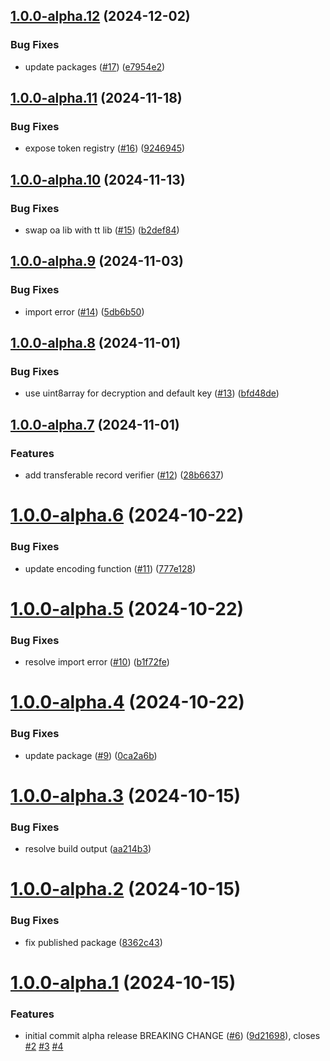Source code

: ## [1.0.0-alpha.12](https://github.com/TrustVC/trustvc/compare/v1.0.0-alpha.11...v1.0.0-alpha.12) (2024-12-02)


### Bug Fixes

* update packages ([#17](https://github.com/TrustVC/trustvc/issues/17)) ([e7954e2](https://github.com/TrustVC/trustvc/commit/e7954e2011c13f401f0dfacf905bdfda27572486))

## [1.0.0-alpha.11](https://github.com/TrustVC/trustvc/compare/v1.0.0-alpha.10...v1.0.0-alpha.11) (2024-11-18)


### Bug Fixes

* expose token registry ([#16](https://github.com/TrustVC/trustvc/issues/16)) ([9246945](https://github.com/TrustVC/trustvc/commit/924694534d9a6e89bea91783d69cf4beb97e1e61))

## [1.0.0-alpha.10](https://github.com/TrustVC/trustvc/compare/v1.0.0-alpha.9...v1.0.0-alpha.10) (2024-11-13)


### Bug Fixes

* swap oa lib with tt lib ([#15](https://github.com/TrustVC/trustvc/issues/15)) ([b2def84](https://github.com/TrustVC/trustvc/commit/b2def849dc4305b1300d6a90831fbb9f94fb303b))

## [1.0.0-alpha.9](https://github.com/TrustVC/trustvc/compare/v1.0.0-alpha.8...v1.0.0-alpha.9) (2024-11-03)


### Bug Fixes

* import error ([#14](https://github.com/TrustVC/trustvc/issues/14)) ([5db6b50](https://github.com/TrustVC/trustvc/commit/5db6b504595a6e71985cadc26db4cbc5c1d58bcc))

## [1.0.0-alpha.8](https://github.com/TrustVC/trustvc/compare/v1.0.0-alpha.7...v1.0.0-alpha.8) (2024-11-01)


### Bug Fixes

* use uint8array for decryption and default key ([#13](https://github.com/TrustVC/trustvc/issues/13)) ([bfd48de](https://github.com/TrustVC/trustvc/commit/bfd48de51b59d68be05fb941c4c4fc3c58f7b17a))

## [1.0.0-alpha.7](https://github.com/TrustVC/trustvc/compare/v1.0.0-alpha.6...v1.0.0-alpha.7) (2024-11-01)


### Features

* add transferable record verifier ([#12](https://github.com/TrustVC/trustvc/issues/12)) ([28b6637](https://github.com/TrustVC/trustvc/commit/28b663747853d8d2aaae2eff88d496a580e3e607))

# [1.0.0-alpha.6](https://github.com/TrustVC/trustvc/compare/v1.0.0-alpha.5...v1.0.0-alpha.6) (2024-10-22)


### Bug Fixes

* update encoding function ([#11](https://github.com/TrustVC/trustvc/issues/11)) ([777e128](https://github.com/TrustVC/trustvc/commit/777e128683c89b2b05d658c8a86ed4c45f372a56))

# [1.0.0-alpha.5](https://github.com/TrustVC/trustvc/compare/v1.0.0-alpha.4...v1.0.0-alpha.5) (2024-10-22)


### Bug Fixes

* resolve import error ([#10](https://github.com/TrustVC/trustvc/issues/10)) ([b1f72fe](https://github.com/TrustVC/trustvc/commit/b1f72fe91aa1c334e7a0328838a4ffe28245ad56))

# [1.0.0-alpha.4](https://github.com/TrustVC/trustvc/compare/v1.0.0-alpha.3...v1.0.0-alpha.4) (2024-10-22)


### Bug Fixes

* update package ([#9](https://github.com/TrustVC/trustvc/issues/9)) ([0ca2a6b](https://github.com/TrustVC/trustvc/commit/0ca2a6b087f6883e5b39fabe80231d71269b58c1))

# [1.0.0-alpha.3](https://github.com/TrustVC/trustvc/compare/v1.0.0-alpha.2...v1.0.0-alpha.3) (2024-10-15)


### Bug Fixes

* resolve build output ([aa214b3](https://github.com/TrustVC/trustvc/commit/aa214b3587a3af086e45f170e617569b8bd58f1b))

# [1.0.0-alpha.2](https://github.com/TrustVC/trustvc/compare/v1.0.0-alpha.1...v1.0.0-alpha.2) (2024-10-15)


### Bug Fixes

* fix published package ([8362c43](https://github.com/TrustVC/trustvc/commit/8362c43c502a0284239633797486ba7e1550bbe8))

# [1.0.0-alpha.1](https://github.com/TrustVC/trustvc/compare/v0.0.0...v1.0.0-alpha.1) (2024-10-15)


### Features

* initial commit alpha release BREAKING CHANGE ([#6](https://github.com/TrustVC/trustvc/issues/6)) ([9d21698](https://github.com/TrustVC/trustvc/commit/9d2169870fc38fd246786b992ec563f28a1ef421)), closes [#2](https://github.com/TrustVC/trustvc/issues/2) [#3](https://github.com/TrustVC/trustvc/issues/3) [#4](https://github.com/TrustVC/trustvc/issues/4)
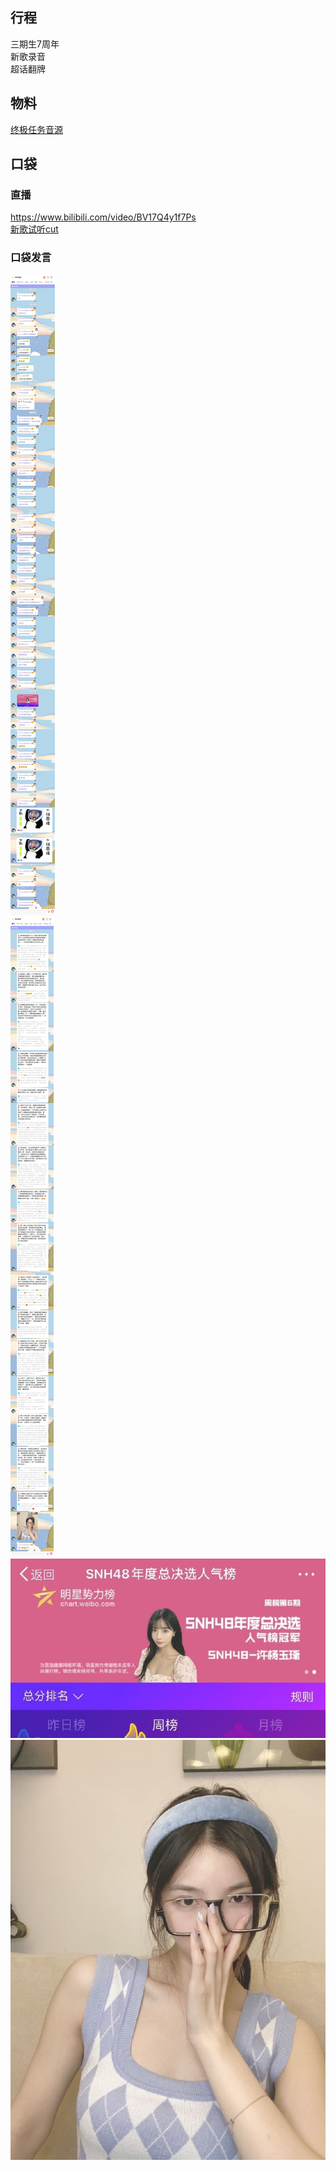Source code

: ## 行程
三期生7周年<br>
新歌录音<br>
超话翻牌<br>

## 物料
[终极任务音源](https://music.163.com/#/album?id=130836953&userid=442424518&app_version=8.2.60)

## 口袋
### 直播
https://www.bilibili.com/video/BV17Q4y1f7Ps<br>
[新歌试听cut](http://t.cn/A6fr9erG?m=4663316691552170&u=1626138803)
### 口袋发言
![口袋发言](./pocket48/imgs/messages1.jpeg)<br>
![口袋发言](./pocket48/imgs/messages2.jpeg)<br>
![口袋图片](./pocket48/imgs/P1.jpeg)<br>
![口袋图片](./pocket48/imgs/P2.jpeg)<br>
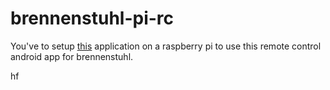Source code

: # brennenstuhl-pi-rc

You've to setup [this](https://github.com/fischer-matthias/pi-brennenstuhl-server-app) application on a raspberry pi to use this remote control android app for brennenstuhl.

hf
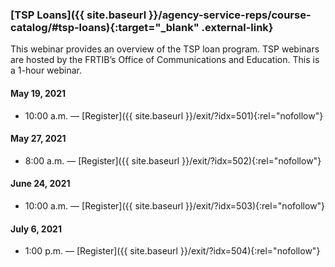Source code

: ### [TSP Loans]({{ site.baseurl }}/agency-service-reps/course-catalog/#tsp-loans){:target="\_blank" .external-link}

This webinar provides an overview of the TSP loan program. TSP webinars are hosted by the FRTIB’s Office of Communications and Education. This is a 1-hour webinar.

#### May 19, 2021

- 10:00 a.m. — [Register]({{ site.baseurl }}/exit/?idx=501){:rel="nofollow"}

#### May 27, 2021

- 8:00 a.m. — [Register]({{ site.baseurl }}/exit/?idx=502){:rel="nofollow"}

#### June 24, 2021

- 10:00 a.m. — [Register]({{ site.baseurl }}/exit/?idx=503){:rel="nofollow"}

#### July 6, 2021

- 1:00 p.m. — [Register]({{ site.baseurl }}/exit/?idx=504){:rel="nofollow"}
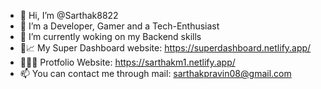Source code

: - 👋 Hi, I’m @Sarthak8822
- 👀 I’m a Developer, Gamer and a Tech-Enthusiast
- 🌱 I’m currently woking on my Backend skills
- 🍰📈 My Super Dashboard website: https://superdashboard.netlify.app/
- 👨🏻‍💻 Protfolio Website: https://sarthakm1.netlify.app/
- 📫 You can contact me through mail: sarthakpravin08@gmail.com

<!---
Sarthak8822/Sarthak8822 is a ✨ special ✨ repository because its `README.md` (this file) appears on your GitHub profile.
You can click the Preview link to take a look at your changes.
--->
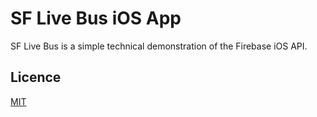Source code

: # SF Live Bus iOS App

SF Live Bus is a simple technical demonstration of the Firebase iOS API. 

## Licence

[MIT](http://firebase.mit-license.org/)
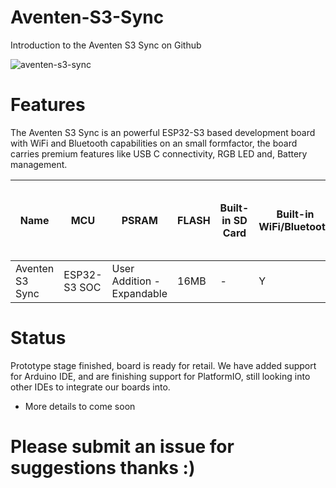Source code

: # Aventen-S3-Sync
Introduction to the Aventen S3 Sync on Github

![aventen-s3-sync](https://github.com/avencan/Aventen-S3-Sync/assets/140997610/825e320d-4e1c-4da6-8fc4-d2a7e894f95f)

# Features
The Aventen S3 Sync is an powerful ESP32-S3 based development board with WiFi and Bluetooth capabilities on an small formfactor, the board carries premium features like USB C connectivity, RGB LED and, Battery management.

| Name                       | MCU                  | PSRAM | FLASH | Built-in SD Card | Built-in WiFi/Bluetooth | Onboard LED | Header Pins | USB Connector | Ethernet       | Debugging | Aux LDO 1A | Board Antenna + IPX w RF Switch | Battery Support (JST) + USB LiPo Charge |
|----------------------------|----------------------|-------|-------|------------------|-------------------------|-------------|-------------|---------------|----------------|----------|------------|--------------------------------|----------------------------------------|
| Aventen S3 Sync            | ESP32-S3 SOC         | User Addition - Expandable | 16MB  | -                | Y             | RGB         | 43            | USB-C         | -                | JTAG/SWD | -          | Y               | Y                                      |

# Status
Prototype stage finished, board is ready for retail. We have added support for Arduino IDE, and are finishing support for PlatformIO, still looking into other IDEs to integrate our boards into.

- More details to come soon 

# Please submit an issue for suggestions thanks :)
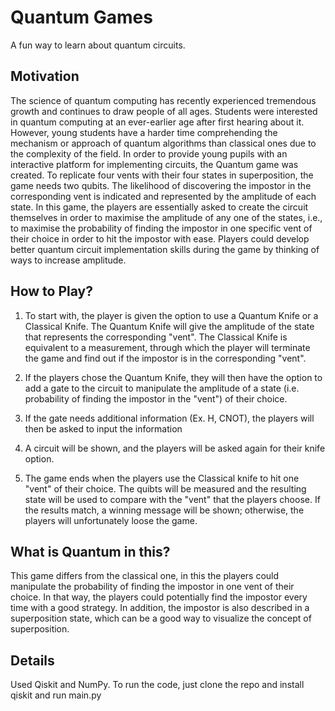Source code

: # Quantum Games

A fun way to learn about quantum circuits.

## Motivation

The science of quantum computing has recently experienced tremendous growth and continues to draw people of all ages. Students were interested in quantum computing at an ever-earlier age after first hearing about it. However, young students have a harder time comprehending the mechanism or approach of quantum algorithms than classical ones due to the complexity of the field. In order to provide young pupils with an interactive platform for implementing circuits, the Quantum game was created. To replicate four vents with their four states in superposition, the game needs two qubits.
The likelihood of discovering the impostor in the corresponding vent is indicated and represented by the amplitude of each state. In this game, the players are essentially asked to create the circuit themselves in order to maximise the amplitude of any one of the states, i.e., to maximise the probability of finding the impostor in one specific vent of their choice in order to hit the impostor with ease. Players could develop better quantum circuit implementation skills during the game by thinking of ways to increase amplitude.


## How to Play?
1. To start with, the player is given the option to use a Quantum Knife or a Classical Knife. The Quantum Knife will give the amplitude of the state that represents the corresponding "vent". The Classical Knife is equivalent to a measurement, through which the player will terminate the game and find out if the impostor is in the corresponding "vent".

2. If the players chose the Quantum Knife, they will then have the option to add a gate to the circuit to manipulate the amplitude of a state (i.e. probability of finding the impostor in the "vent") of their choice.

3. If the gate needs additional information (Ex. H, CNOT), the players will then be asked to input the information

4. A circuit will be shown, and the players will be asked again for their knife option.

5. The game ends when the players use the Classical knife to hit one "vent" of their choice. The quibts will be measured and the resulting state will be used to compare with the "vent" that the players choose. If the results match, a winning message will be shown; otherwise, the players will unfortunately loose the game.



## What is Quantum in this?

This game differs from the classical one, in this the players could manipulate the probability of finding the impostor in one vent of their choice. In that way, the players could potentially find the impostor every time with a good strategy. In addition, the impostor is also described in a superposition state, which can be a good way to visualize the concept of superposition.



## Details 
Used Qiskit and NumPy. To run the code, just clone the repo and install qiskit and run main.py



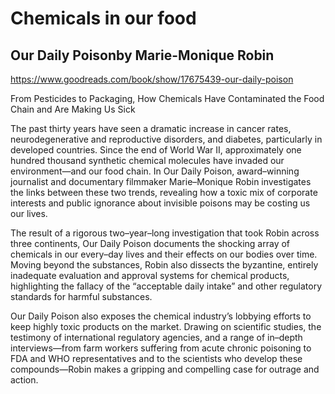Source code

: # Chemicals in our food

## Our Daily Poisonby Marie-Monique Robin

https://www.goodreads.com/book/show/17675439-our-daily-poison

From Pesticides to Packaging, How Chemicals Have Contaminated the Food Chain and Are Making Us Sick

The past thirty years have seen a dramatic increase in cancer rates, neurodegenerative and reproductive disorders, and diabetes, particularly in developed countries. Since the end of World War II, approximately one hundred thousand synthetic chemical molecules have invaded our environment—and our food chain. In Our Daily Poison, award–winning journalist and documentary filmmaker Marie–Monique Robin investigates the links between these two trends, revealing how a toxic mix of corporate interests and public ignorance about invisible poisons may be costing us our lives.

The result of a rigorous two–year–long investigation that took Robin across three continents, Our Daily Poison documents the shocking array of chemicals in our every–day lives and their effects on our bodies over time. Moving beyond the substances, Robin also dissects the byzantine, entirely inadequate evaluation and approval systems for chemical products, highlighting the fallacy of the “acceptable daily intake” and other regulatory standards for harmful substances.

Our Daily Poison also exposes the chemical industry’s lobbying efforts to keep highly toxic products on the market. Drawing on scientific studies, the testimony of international regulatory agencies, and a range of in–depth interviews—from farm workers suffering from acute chronic poisoning to FDA and WHO representatives and to the scientists who develop these compounds—Robin makes a gripping and compelling case for outrage and action.

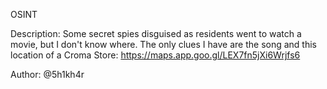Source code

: OSINT

Description: Some secret spies disguised as residents went to watch a movie, but I don't know where. The only clues I have are the song and this location of a Croma Store: https://maps.app.goo.gl/LEX7fn5jXi6Wrjfs6

Author: @5h1kh4r
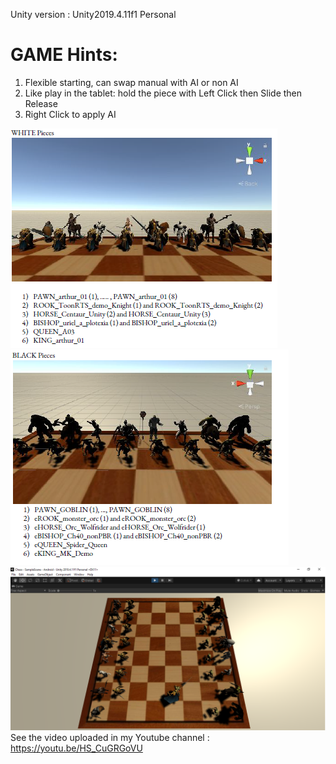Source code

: Unity version : Unity2019.4.11f1 Personal <DX11>

GAME Hints:
===========
1. Flexible starting, can swap manual with AI or non AI
2. Like play in the tablet: hold the piece with Left Click then Slide then Release
3. Right Click to apply AI

![alt text](https://github.com/engantung/UNITY/blob/main/3d_Chess_with_Battle/white1.png?raw=true)
![alt text](https://github.com/engantung/UNITY/blob/main/3d_Chess_with_Battle/black.png?raw=true)
![alt text](https://github.com/engantung/UNITY/blob/main/3d_Chess_with_Battle/Figure_chess.png?raw=true)  
      See the video uploaded in my Youtube channel : https://youtu.be/HS_CuGRGoVU
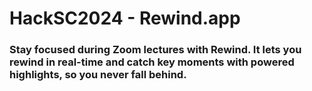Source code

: # HackSC2024 - Rewind.app
### Stay focused during Zoom lectures with Rewind. It lets you rewind in real-time and catch key moments with powered highlights, so you never fall behind.
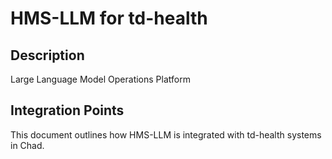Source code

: # HMS-LLM for td-health

## Description

Large Language Model Operations Platform

## Integration Points

This document outlines how HMS-LLM is integrated with td-health systems in Chad.
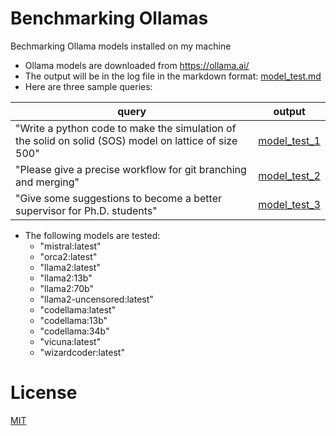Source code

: # Benchmarking Ollamas
Bechmarking Ollama models installed on my machine

* Ollama models are downloaded from https://ollama.ai/
* The output will be in the log file in the markdown format: [model_test.md](model_test.md)
* Here are three sample queries:

| query                                                                                                 | output                          |
|-------------------------------------------------------------------------------------------------------|---------------------------------|
| "Write a python code to make the simulation of the solid on solid (SOS) model on lattice of size 500" | [model_test_1](model_test_1.md) |
| "Please give a precise workflow for git branching and merging"                                        | [model_test_2](model_test_2.md) |
| "Give some suggestions to become a better supervisor for Ph.D. students"                              | [model_test_3](model_test_3.md) |

* The following models are tested:
  * "mistral:latest"
  * "orca2:latest"
  * "llama2:latest"
  * "llama2:13b"
  * "llama2:70b"
  * "llama2-uncensored:latest"
  * "codellama:latest"
  * "codellama:13b"
  * "codellama:34b"
  * "vicuna:latest"
  * "wizardcoder:latest"

# License
  [MIT](LICENSE)

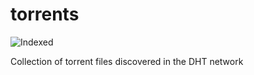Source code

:torrents 
========
![Indexed](https://img.shields.io/badge/indexed-69290-blue)

Collection of torrent files discovered in the DHT network
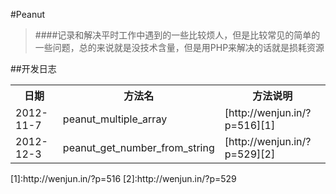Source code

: #Peanut
> ####记录和解决平时工作中遇到的一些比较烦人，但是比较常见的简单的一些问题，总的来说就是没技术含量，但是用PHP来解决的话就是损耗资源

##开发日志
<table>
	<tr>
		<th>日期</th>
		<th>方法名</th>
		<th>方法说明</th>
	</tr>
	<tr>
		<td>2012-11-7</td>
		<td>peanut_multiple_array</td>
		<td>[http://wenjun.in/?p=516][1]</td>
	</tr>
	<tr>
		<td>2012-12-3</td>
		<td>peanut_get_number_from_string</td>
		<td>[http://wenjun.in/?p=529][2]</td>
	</tr>
	
	
</table>
[1]:http://wenjun.in/?p=516
[2]:http://wenjun.in/?p=529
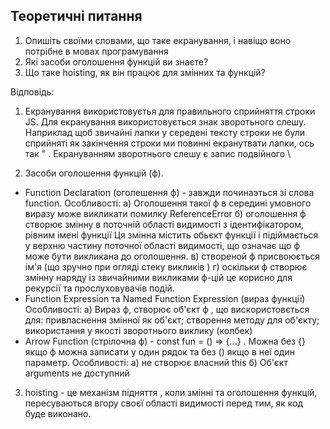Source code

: ## Теоретичні питання

1. Опишіть своїми словами, що таке екранування, і навіщо воно потрібне в мовах програмування
2. Які засоби оголошення функцій ви знаєте?
3. Що таке hoisting, як він працює для змінних та функцій?

Відповідь:

1. Екранування використовуєтья для правильного сприйняття строки JS. Для екранування використовується знак зворотьного слешу. Наприклад щоб звичайні лапки у середені тексту строки не були сприйняті як закінчення строки ми повинні екранутвати лапки, ось так \" . Екрануванням зворотнього слешу є запис подвійного \\

2. Засоби оголошення функцій (ф).

-   Function Declaration (оголешення ф) - завжди починаэться зі слова function. Особливості:
    а) Оголошення такої ф в середині умовного виразу може викликати помилку ReferenceError
    б) оголошення ф створює змінну в поточній області видимості з ідентифікатором, рівним імені функції
    Ця змінна містить обьєкт функції і підіймається у верхню частину поточної області видимості, що
    означає що ф може бути викликана до оголошення.
    в) створеной ф присвоюється ім'я (що зручно при огляді стеку викликів )
    г) оскільки ф створює змінну наряду із звичайними викликами ф-цій це корисно для рекурсії та
    прослуховувачів подій.
-   Function Expression та Named Function Expression (вираз функції) Особливості:
    а) Вираз ф, створює об'єкт ф , що вискористовється для: привласнення змінної як об'єкт; створення
    методу для об'єкту; використання у якості зворотнього виклику (колбек)
-   Arrow Function (стрілочна ф) - const fun = () => {...} . Можна без {} якщо ф можна записати у один рядок
    та без () якщо в неї один параметр. Особливості:
    а) не створює власний this
    б) Об'єкт arguments не доступний

3. hoisting - це механізм підняття , коли змінні та оголошення функцій, пересуваються вгору своєї області видимості перед тим, як код буде виконано.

• **Requirement**:
All that belongs in your answer is the stretch of entries above from the line with "б) оголошення ф" through the line with "б) Об'єкт arguments не доступний", printed exactly.

• **Answer box**:
    б) оголошення ф створює змінну в поточній області видимості з ідентифікатором, рівним імені функції
    Ця змінна містить обьєкт функції і підіймається у верхню частину поточної області видимості, що
    означає що ф може бути викликана до оголошення.
    в) створеной ф присвоюється ім'я (що зручно при огляді стеку викликів )
    г) оскільки ф створює змінну наряду із звичайними викликами ф-цій це корисно для рекурсії та
    прослуховувачів подій.
-   Function Expression та Named Function Expression (вираз функції) Особливості:
    а) Вираз ф, створює об'єкт ф , що вискористовється для: привласнення змінної як об'єкт; створення
    методу для об'єкту; використання у якості зворотнього виклику (колбек)
-   Arrow Function (стрілочна ф) - const fun = () => {...} . Можна без {} якщо ф можна записати у один рядок
    та без () якщо в неї один параметр. Особливості:
    а) не створює власний this
    б) Об'єкт arguments не доступний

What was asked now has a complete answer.